▶ What to do: From the records, pick out and copy each line containing "series".

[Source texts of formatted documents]
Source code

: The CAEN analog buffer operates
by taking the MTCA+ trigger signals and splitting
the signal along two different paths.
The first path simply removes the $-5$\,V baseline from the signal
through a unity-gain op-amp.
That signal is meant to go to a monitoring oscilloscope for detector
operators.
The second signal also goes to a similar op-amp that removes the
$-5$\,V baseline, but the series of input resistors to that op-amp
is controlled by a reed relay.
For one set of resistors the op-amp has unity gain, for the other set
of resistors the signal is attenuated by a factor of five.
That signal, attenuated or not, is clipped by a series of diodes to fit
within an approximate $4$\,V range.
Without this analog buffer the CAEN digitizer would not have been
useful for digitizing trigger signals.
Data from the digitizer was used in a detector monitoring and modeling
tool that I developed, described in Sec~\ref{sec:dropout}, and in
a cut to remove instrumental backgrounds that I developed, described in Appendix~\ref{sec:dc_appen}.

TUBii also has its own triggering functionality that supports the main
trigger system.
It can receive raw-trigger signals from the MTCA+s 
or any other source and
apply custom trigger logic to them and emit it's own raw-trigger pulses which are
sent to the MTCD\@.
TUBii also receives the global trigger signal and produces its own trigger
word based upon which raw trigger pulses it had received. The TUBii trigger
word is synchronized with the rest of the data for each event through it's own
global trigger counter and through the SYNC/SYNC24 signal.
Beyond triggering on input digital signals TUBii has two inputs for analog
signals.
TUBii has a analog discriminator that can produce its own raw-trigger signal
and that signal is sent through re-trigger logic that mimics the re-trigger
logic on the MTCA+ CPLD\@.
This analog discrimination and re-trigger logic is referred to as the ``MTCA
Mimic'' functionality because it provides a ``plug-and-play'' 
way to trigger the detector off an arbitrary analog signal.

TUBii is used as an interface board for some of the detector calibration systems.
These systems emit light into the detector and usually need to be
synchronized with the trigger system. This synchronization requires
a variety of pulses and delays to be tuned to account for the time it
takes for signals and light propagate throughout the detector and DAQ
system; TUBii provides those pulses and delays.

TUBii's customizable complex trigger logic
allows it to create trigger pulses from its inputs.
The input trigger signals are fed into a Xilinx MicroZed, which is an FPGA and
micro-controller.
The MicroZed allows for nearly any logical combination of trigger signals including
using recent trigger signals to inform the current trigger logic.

▶ Result for this exercise:
$-5$\,V baseline, but the series of input resistors to that op-amp
That signal, attenuated or not, is clipped by a series of diodes to fit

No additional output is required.